Youth soccer associations from eight states — Missouri, Kansas, Iowa, Minnesota, South Dakota, Nebraska, Iowa, Oklahoma and Arkansas — backed Kansas City’s bid with letters to the FIFA Bid Committee.
But that also put pressure on bid organizers to convince FIFA that it could come up with a plan to make the World Cup accessible to soccer fans in those eight states, if Kansas City was awarded a bid — which it was June 16.
To solve that problem, the KC2026 World Cup Bid Committee had a transportation engineer sketch out a hub-and-spoke “transit” concept with Kansas City at the center.
The spokes would reach Wichita, Tulsa, Little Rock, St. Louis, Chicago, Minneapolis, Omaha and Des Moines among other prominent Midwestern cities in the eight-state footprint.
If the proposal is adopted, buses from surrounding states would be sourced to bring soccer fans from those states with a park-and-ride concept utilized within Kansas City to help get visitors around to the various venues — including the Truman Sports Complex, downtown and the World War I Museum and Memorial/Union Station along with other locations tapped for World Cup-related events.
There have been no discussions with the Kansas City Area Transportation Authority about its involvement yet, the organization confirmed, but a spokesperson for the Kansas City Sports Commission said “of course KCATA would be involved at the appropriate time.”
The city also is engaged in conversations with Amtrak about what train service from cities, including Chicago, might look like during the World Cup, and recently hired a FUSE Fellow to help develop recommendations for sustainable and equitable transit options with an eye toward the World Cup and beyond.
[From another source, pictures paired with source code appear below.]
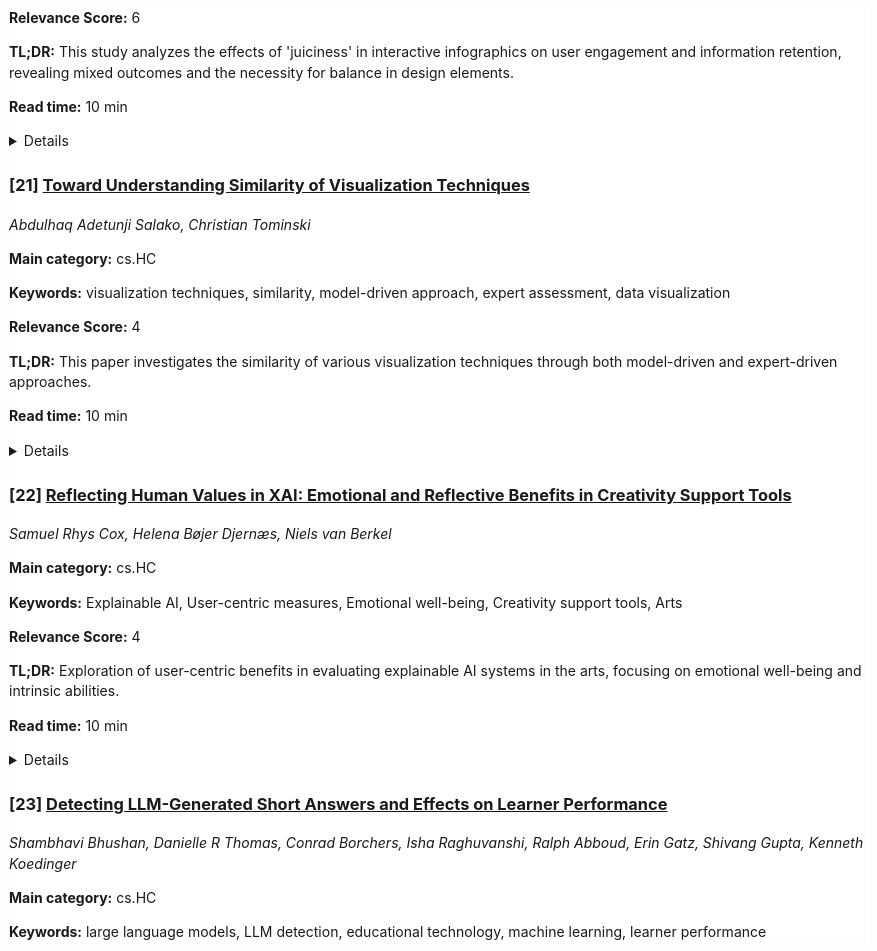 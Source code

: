 **Relevance Score:** 6

**TL;DR:** This study analyzes the effects of 'juiciness' in interactive infographics on user engagement and information retention, revealing mixed outcomes and the necessity for balance in design elements.

**Read time:** 10 min

<details><summary>Details</summary></details>


### [21] [Toward Understanding Similarity of Visualization Techniques](https://arxiv.org/abs/2506.17032)

*Abdulhaq Adetunji Salako, Christian Tominski*

**Main category:** cs.HC

**Keywords:** visualization techniques, similarity, model-driven approach, expert assessment, data visualization

**Relevance Score:** 4

**TL;DR:** This paper investigates the similarity of various visualization techniques through both model-driven and expert-driven approaches.

**Read time:** 10 min

<details><summary>Details</summary></details>


### [22] [Reflecting Human Values in XAI: Emotional and Reflective Benefits in Creativity Support Tools](https://arxiv.org/abs/2506.17116)

*Samuel Rhys Cox, Helena Bøjer Djernæs, Niels van Berkel*

**Main category:** cs.HC

**Keywords:** Explainable AI, User-centric measures, Emotional well-being, Creativity support tools, Arts

**Relevance Score:** 4

**TL;DR:** Exploration of user-centric benefits in evaluating explainable AI systems in the arts, focusing on emotional well-being and intrinsic abilities.

**Read time:** 10 min

<details><summary>Details</summary></details>


### [23] [Detecting LLM-Generated Short Answers and Effects on Learner Performance](https://arxiv.org/abs/2506.17196)

*Shambhavi Bhushan, Danielle R Thomas, Conrad Borchers, Isha Raghuvanshi, Ralph Abboud, Erin Gatz, Shivang Gupta, Kenneth Koedinger*

**Main category:** cs.HC

**Keywords:** large language models, LLM detection, educational technology, machine learning, learner performance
Amtrak already offers daily service between Kansas City and Chicago and from Kansas City to St. Louis.
The city’s new FUSE Fellow, Andrew Ngui comes to Kansas City after nearly four years as the director of the Greater Peoria Economic Development Council’s Office of Innovation and Startups in Illinois. He is under contract for 12 months with a mutual option to extend the arrangement beyond October 2023.
KCMO Mayor Quinton Lucas announced plans for the hire in July.
The mass transportation piece is one of several significant changes anticipated in and around Kansas City, including a new single-terminal airport that opens next year and the world’s first purpose-built women’s professional sports stadium that opens in 2024.